I also still find it useful. I like the argument (I think it was by Stephen?) for not calling it map, as this method doesn't change the type (only the values). Thank you for including me as an author.

To improve the proposal further, I'd suggest having more/different examples. In my experience, people find it hard to imagine how they could use something new (especially when they've never used it before). Some good examples could help there. WDYT?

lukasa · December 6, 2018, 7:50am

I am not convinced that filterInPlace provides as substantial a benefit. filterInPlace requires a deeper understanding of the semantics of the specific Collection, as the _modify accessor can no longer be intelligently used: we will likely need to re-arrange the underlying storage in the Collection. This would require it ultimately to be a customisation point, and I think @ben-cohen is hard enough to convince as it is: trying to make the case that we should add a customisation point to implement this is a wildly harder sell that I think belongs in a different proposal.

I think that's an excellent idea. I'll try to come up with a few more that aren't too specific to my use-case.

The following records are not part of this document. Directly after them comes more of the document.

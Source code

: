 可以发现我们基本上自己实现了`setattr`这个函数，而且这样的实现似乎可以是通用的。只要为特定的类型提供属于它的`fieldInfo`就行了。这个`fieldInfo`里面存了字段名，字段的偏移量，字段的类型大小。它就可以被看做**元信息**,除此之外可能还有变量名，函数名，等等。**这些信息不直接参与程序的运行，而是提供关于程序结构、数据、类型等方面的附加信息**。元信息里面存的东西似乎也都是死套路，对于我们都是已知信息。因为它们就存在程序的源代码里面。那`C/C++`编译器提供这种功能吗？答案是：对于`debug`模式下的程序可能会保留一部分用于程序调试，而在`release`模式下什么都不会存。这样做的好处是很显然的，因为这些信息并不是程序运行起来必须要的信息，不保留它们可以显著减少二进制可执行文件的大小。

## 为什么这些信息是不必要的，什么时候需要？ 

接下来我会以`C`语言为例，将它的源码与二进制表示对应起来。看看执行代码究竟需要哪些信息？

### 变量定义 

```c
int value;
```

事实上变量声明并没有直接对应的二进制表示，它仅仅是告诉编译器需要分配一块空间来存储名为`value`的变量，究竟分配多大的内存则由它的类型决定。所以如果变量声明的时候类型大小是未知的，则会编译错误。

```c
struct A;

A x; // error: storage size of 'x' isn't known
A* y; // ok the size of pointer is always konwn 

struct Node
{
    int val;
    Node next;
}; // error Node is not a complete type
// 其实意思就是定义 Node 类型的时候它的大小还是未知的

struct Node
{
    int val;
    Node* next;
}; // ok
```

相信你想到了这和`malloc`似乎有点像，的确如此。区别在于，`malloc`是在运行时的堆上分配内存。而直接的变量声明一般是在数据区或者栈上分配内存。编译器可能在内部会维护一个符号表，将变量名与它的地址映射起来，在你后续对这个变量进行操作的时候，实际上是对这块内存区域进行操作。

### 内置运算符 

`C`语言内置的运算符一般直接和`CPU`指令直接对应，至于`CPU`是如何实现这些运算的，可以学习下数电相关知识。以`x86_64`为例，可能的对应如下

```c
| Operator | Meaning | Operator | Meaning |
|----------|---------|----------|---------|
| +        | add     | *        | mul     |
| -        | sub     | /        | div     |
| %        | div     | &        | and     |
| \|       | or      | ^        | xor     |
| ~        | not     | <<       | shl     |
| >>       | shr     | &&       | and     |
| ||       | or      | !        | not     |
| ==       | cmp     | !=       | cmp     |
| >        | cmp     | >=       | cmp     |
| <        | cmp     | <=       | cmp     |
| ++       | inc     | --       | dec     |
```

Chris_Eidhof · December 6, 2018, 1:06pm

Let me know when you think it's ready, I'm happy to go over it once as well and give some feedback before it's a real proposal.

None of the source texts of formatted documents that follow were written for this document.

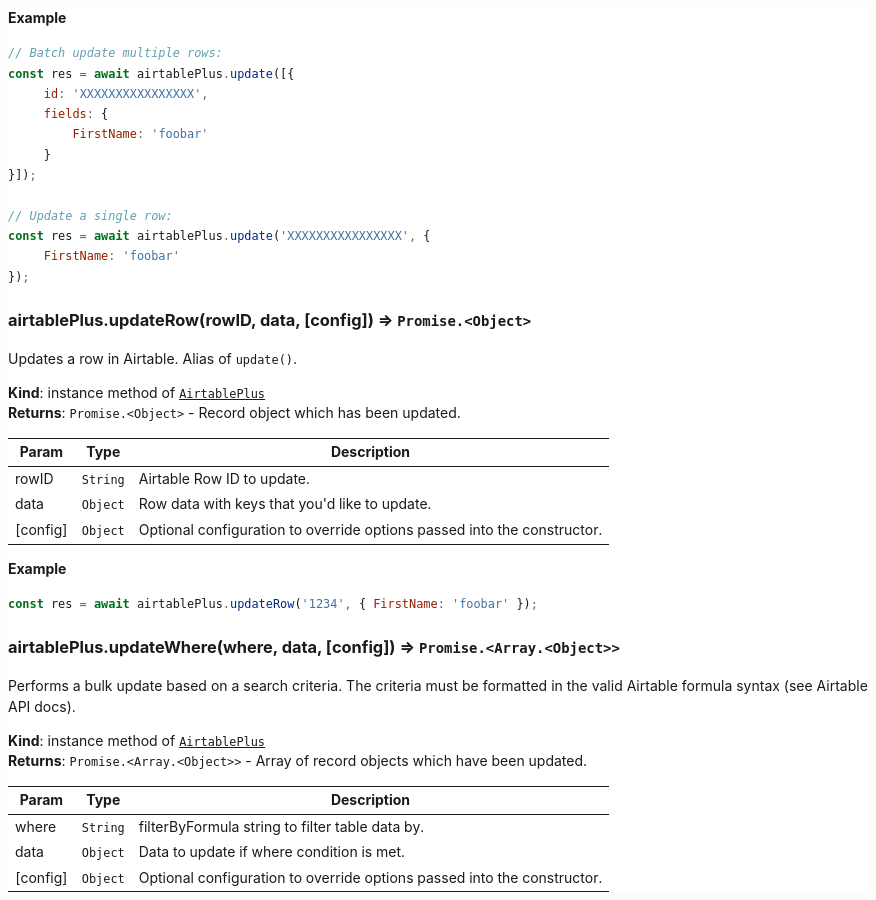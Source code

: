 **Example**  
```js
// Batch update multiple rows:
const res = await airtablePlus.update([{
     id: 'XXXXXXXXXXXXXXXX',
     fields: {
         FirstName: 'foobar'
     }
}]);

// Update a single row:
const res = await airtablePlus.update('XXXXXXXXXXXXXXXX', {
     FirstName: 'foobar'
});
```
<a name="AirtablePlus+updateRow"></a>

### airtablePlus.updateRow(rowID, data, [config]) ⇒ <code>Promise.&lt;Object&gt;</code>
Updates a row in Airtable. Alias of `update()`.

**Kind**: instance method of [<code>AirtablePlus</code>](#AirtablePlus)  
**Returns**: <code>Promise.&lt;Object&gt;</code> - Record object which has been updated.  

| Param | Type | Description |
| --- | --- | --- |
| rowID | <code>String</code> | Airtable Row ID to update. |
| data | <code>Object</code> | Row data with keys that you'd like to update. |
| [config] | <code>Object</code> | Optional configuration to override options passed into the constructor. |

**Example**  
```js
const res = await airtablePlus.updateRow('1234', { FirstName: 'foobar' });
```
<a name="AirtablePlus+updateWhere"></a>

### airtablePlus.updateWhere(where, data, [config]) ⇒ <code>Promise.&lt;Array.&lt;Object&gt;&gt;</code>
Performs a bulk update based on a search criteria. The criteria must be formatted in the valid 
Airtable formula syntax (see Airtable API docs).

**Kind**: instance method of [<code>AirtablePlus</code>](#AirtablePlus)  
**Returns**: <code>Promise.&lt;Array.&lt;Object&gt;&gt;</code> - Array of record objects which have been updated.  

| Param | Type | Description |
| --- | --- | --- |
| where | <code>String</code> | filterByFormula string to filter table data by. |
| data | <code>Object</code> | Data to update if where condition is met. |
| [config] | <code>Object</code> | Optional configuration to override options passed into the constructor. |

Joe_Groff · December 6, 2018, 3:01pm

filterInPlace is removeAll(where:). It still has the benefit of not allocating a new collection, and RangeReplaceableCollection provides the underlying customization points necessary.

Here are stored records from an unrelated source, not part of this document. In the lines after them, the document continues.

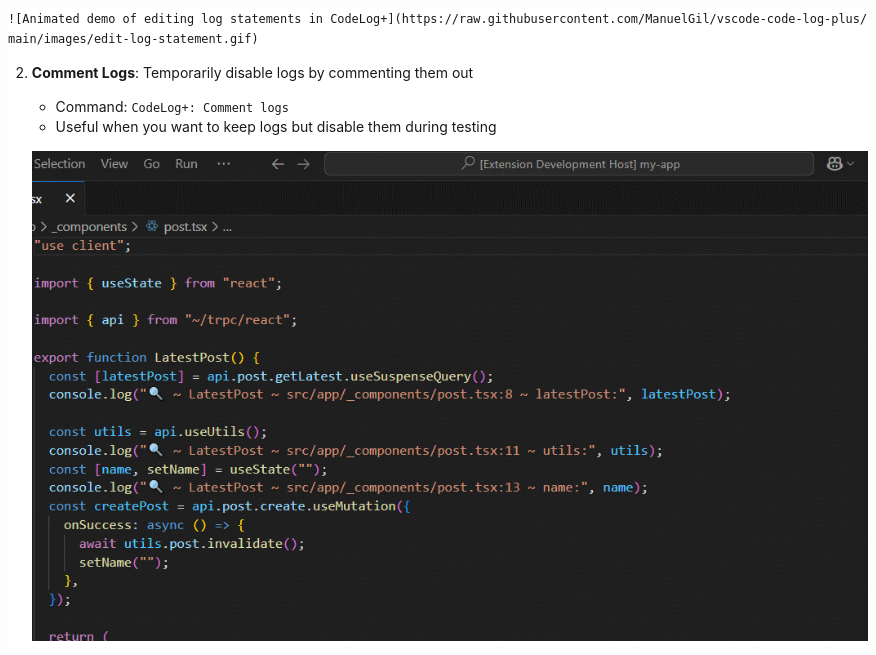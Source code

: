     ![Animated demo of editing log statements in CodeLog+](https://raw.githubusercontent.com/ManuelGil/vscode-code-log-plus/main/images/edit-log-statement.gif)

2. **Comment Logs**: Temporarily disable logs by commenting them out
   - Command: `CodeLog+: Comment logs`
   - Useful when you want to keep logs but disable them during testing

    ![Animated demo of commenting log statements in CodeLog+](https://raw.githubusercontent.com/ManuelGil/vscode-code-log-plus/main/images/comment-log-statement.gif)

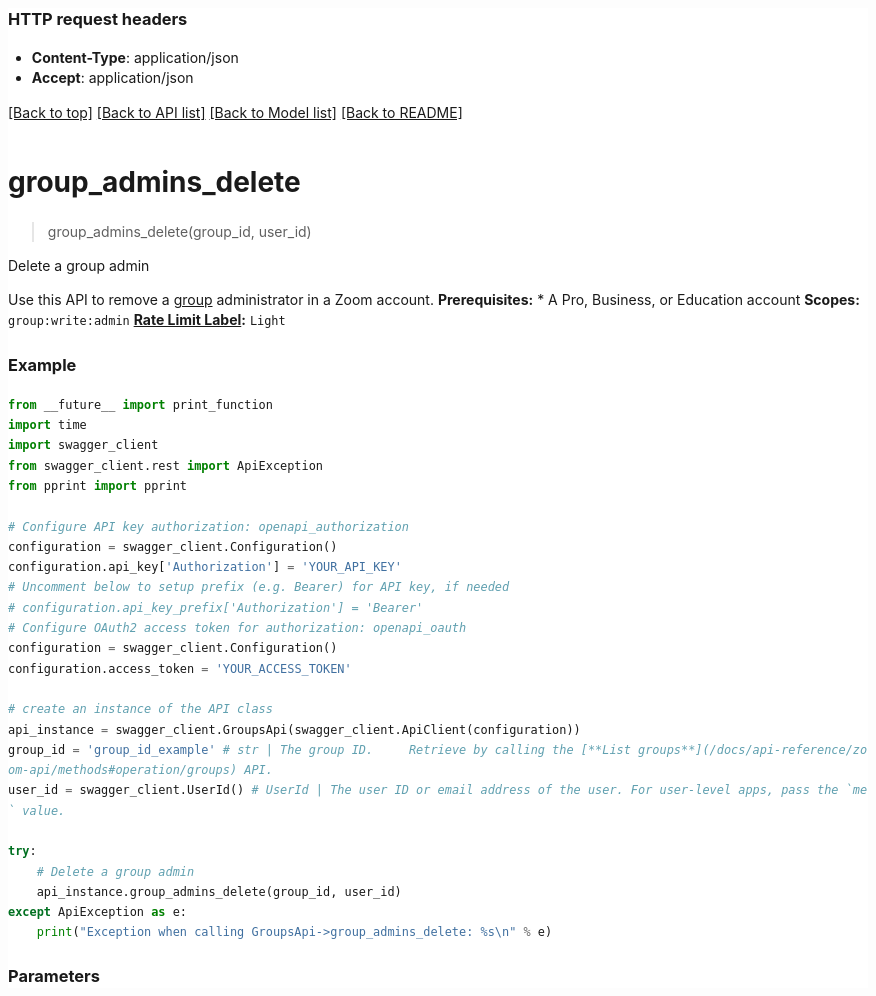 ### HTTP request headers

 - **Content-Type**: application/json
 - **Accept**: application/json

[[Back to top]](#) [[Back to API list]](../README.md#documentation-for-api-endpoints) [[Back to Model list]](../README.md#documentation-for-models) [[Back to README]](../README.md)

# **group_admins_delete**
> group_admins_delete(group_id, user_id)

Delete a group admin

Use this API to remove a [group](https://support.zoom.us/hc/en-us/articles/204519819-Group-Management-) administrator in a Zoom account.  **Prerequisites:**  * A Pro, Business, or Education account  **Scopes:** `group:write:admin`  **[Rate Limit Label](https://marketplace.zoom.us/docs/api-reference/rate-limits#rate-limits):** `Light`

### Example
```python
from __future__ import print_function
import time
import swagger_client
from swagger_client.rest import ApiException
from pprint import pprint

# Configure API key authorization: openapi_authorization
configuration = swagger_client.Configuration()
configuration.api_key['Authorization'] = 'YOUR_API_KEY'
# Uncomment below to setup prefix (e.g. Bearer) for API key, if needed
# configuration.api_key_prefix['Authorization'] = 'Bearer'
# Configure OAuth2 access token for authorization: openapi_oauth
configuration = swagger_client.Configuration()
configuration.access_token = 'YOUR_ACCESS_TOKEN'

# create an instance of the API class
api_instance = swagger_client.GroupsApi(swagger_client.ApiClient(configuration))
group_id = 'group_id_example' # str | The group ID.     Retrieve by calling the [**List groups**](/docs/api-reference/zoom-api/methods#operation/groups) API.
user_id = swagger_client.UserId() # UserId | The user ID or email address of the user. For user-level apps, pass the `me` value.

try:
    # Delete a group admin
    api_instance.group_admins_delete(group_id, user_id)
except ApiException as e:
    print("Exception when calling GroupsApi->group_admins_delete: %s\n" % e)
```

### Parameters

lukasa · December 6, 2018, 3:02pm

Perfect, let's still not build filterInPlace.

Joe_Groff · December 6, 2018, 3:05pm

Too late!

lukasa · December 6, 2018, 3:06pm

Dang! I guess I should propose to rename removeAll(where:) to filterInPlace then.

Paul_Cantrell · December 6, 2018, 3:14pm

Huh, I guess I should pay more attention to this “documentation” people keep talking about!

lukasa · December 6, 2018, 4:14pm

Here is a new draft proposal, containing the two most broadly-relevant examples I could think of.

In-place modification of MutableCollection elements

Proposal: SE-NNNN
Authors: Cory Benfield, Chris Eidhof
Review Manager: TBD
Status: Awaiting implementation

Introduction

This proposal would add a modifyEach method to MutableCollection.

This feature would enable modifying the elements contained within a single MutableCollection, without creating a new MutableCollection to contain them the way map does. In many cases this can provide performance improvements by taking advantage of the _modify accessor available on many MutableCollections.

Motivation

Many Swift programs use MutableCollections to store substantial amounts of program state. In many cases Swift programs will endeavour to store their state as objects with value semantics, as this provides substantial rewards in terms of ensuring program correctness and performance.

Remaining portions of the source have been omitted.